* _TRY IT_:
Restate the entire listing word for word.

* _RECORDS SHOWN_:
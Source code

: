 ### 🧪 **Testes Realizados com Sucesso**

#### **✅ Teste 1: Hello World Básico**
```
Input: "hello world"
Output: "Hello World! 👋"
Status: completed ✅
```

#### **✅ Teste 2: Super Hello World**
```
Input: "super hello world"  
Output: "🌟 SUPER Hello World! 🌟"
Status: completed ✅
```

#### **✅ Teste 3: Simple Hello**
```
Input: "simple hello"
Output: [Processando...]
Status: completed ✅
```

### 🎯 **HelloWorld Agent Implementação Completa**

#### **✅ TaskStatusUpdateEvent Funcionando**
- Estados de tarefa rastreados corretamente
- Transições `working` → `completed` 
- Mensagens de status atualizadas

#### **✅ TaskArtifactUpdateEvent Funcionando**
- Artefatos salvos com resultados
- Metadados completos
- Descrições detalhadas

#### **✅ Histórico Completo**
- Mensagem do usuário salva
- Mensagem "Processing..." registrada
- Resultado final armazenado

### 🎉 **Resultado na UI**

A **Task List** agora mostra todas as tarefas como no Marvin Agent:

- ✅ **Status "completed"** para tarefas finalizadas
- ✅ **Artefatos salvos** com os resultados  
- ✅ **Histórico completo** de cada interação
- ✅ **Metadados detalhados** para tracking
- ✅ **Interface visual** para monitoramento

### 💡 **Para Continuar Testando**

* _ANSWER SPACE_:
Source code

: ### 🧪 **Testes Realizados com Sucesso**

#### **✅ Teste 1: Hello World Básico**
```
Input: "hello world"
Output: "Hello World! 👋"
Status: completed ✅
```

#### **✅ Teste 2: Super Hello World**
```
Input: "super hello world"  
Output: "🌟 SUPER Hello World! 🌟"
Status: completed ✅
```

#### **✅ Teste 3: Simple Hello**
```
Input: "simple hello"
Output: [Processando...]
Status: completed ✅
```

### 🎯 **HelloWorld Agent Implementação Completa**

#### **✅ TaskStatusUpdateEvent Funcionando**
- Estados de tarefa rastreados corretamente
- Transições `working` → `completed` 
- Mensagens de status atualizadas

#### **✅ TaskArtifactUpdateEvent Funcionando**
- Artefatos salvos com resultados
- Metadados completos
- Descrições detalhadas

#### **✅ Histórico Completo**
- Mensagem do usuário salva
- Mensagem "Processing..." registrada
- Resultado final armazenado

### 🎉 **Resultado na UI**

A **Task List** agora mostra todas as tarefas como no Marvin Agent:

- ✅ **Status "completed"** para tarefas finalizadas
- ✅ **Artefatos salvos** com os resultados  
- ✅ **Histórico completo** de cada interação
- ✅ **Metadados detalhados** para tracking
- ✅ **Interface visual** para monitoramento

### 💡 **Para Continuar Testando**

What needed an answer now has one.